The Upyr presents with an unnerving specificity that differs from most vampire-lineage creatures: they look almost completely human, but wrong in ways that take a moment to identify. The skin holds colour but not quite the right colour, a slightly yellowish cast that suggests stored life-force rather than natural pigmentation. The eyes are frequently bloodshot. The nails are harder and slightly longer than human norms. Some Upyr manifest with a second heart, a folkloric detail that in the world produces a faint doubled pulse audible to those with supernatural hearing.

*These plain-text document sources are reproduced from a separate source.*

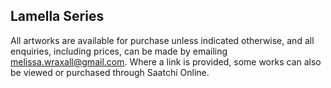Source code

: ## Lamella Series
 

All artworks are available for purchase unless indicated otherwise, and all enquiries, including prices, can be made by emailing melissa.wraxall@gmail.com. Where a link is provided, some works can also be viewed or purchased through Saatchi Online.

<div class="gallery" data-src="gallery.yml"></div>











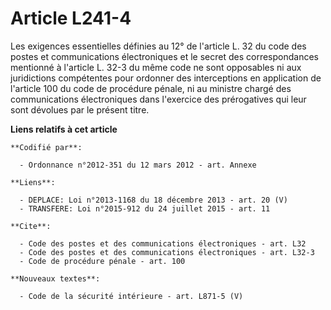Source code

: # Article L241-4

Les exigences essentielles définies au 12° de l'article L. 32 du code des postes et communications électroniques et le secret
des correspondances mentionné à l'article L. 32-3 du même code ne sont opposables ni aux juridictions compétentes pour
ordonner des interceptions en application de l'article 100 du code de procédure pénale, ni au ministre chargé des
communications électroniques dans l'exercice des prérogatives qui leur sont dévolues par le présent titre.

**Liens relatifs à cet article**

	**Codifié par**:

	  - Ordonnance n°2012-351 du 12 mars 2012 - art. Annexe

	**Liens**:

	  - DEPLACE: Loi n°2013-1168 du 18 décembre 2013 - art. 20 (V)
	  - TRANSFERE: Loi n°2015-912 du 24 juillet 2015 - art. 11

	**Cite**:

	  - Code des postes et des communications électroniques - art. L32
	  - Code des postes et des communications électroniques - art. L32-3
	  - Code de procédure pénale - art. 100

	**Nouveaux textes**:

	  - Code de la sécurité intérieure - art. L871-5 (V)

The physical excess of this doubled vitality gives Upyr a quality of being too alive, rather than the usual vampiric pallor.

Origin in the World

The Upyr lineage represents the spread of Vlad's bloodline through Russia and the broader Slavic world in the centuries following his transformation. Slavic vampire beliefs predated the Strigoi connection and carried their own distinct characteristics: the Upyr of Russian tradition was specifically the corpse of a heretic, suicide, or excommunicated person whose body the earth rejected. As the bloodline moved through these regions and turned individuals who understood vampirism in this framework, the Upyr type emerged.

Abilities

Doubled Vitality: The Upyr's folkloric second heart manifests in reality as extraordinary physical resilience. Upyr are significantly harder to incapacitate than other vampire variants. Wounds that would stop a Strigoi or Moroi in their tracks require considerably more effort to produce the same effect in an Upyr.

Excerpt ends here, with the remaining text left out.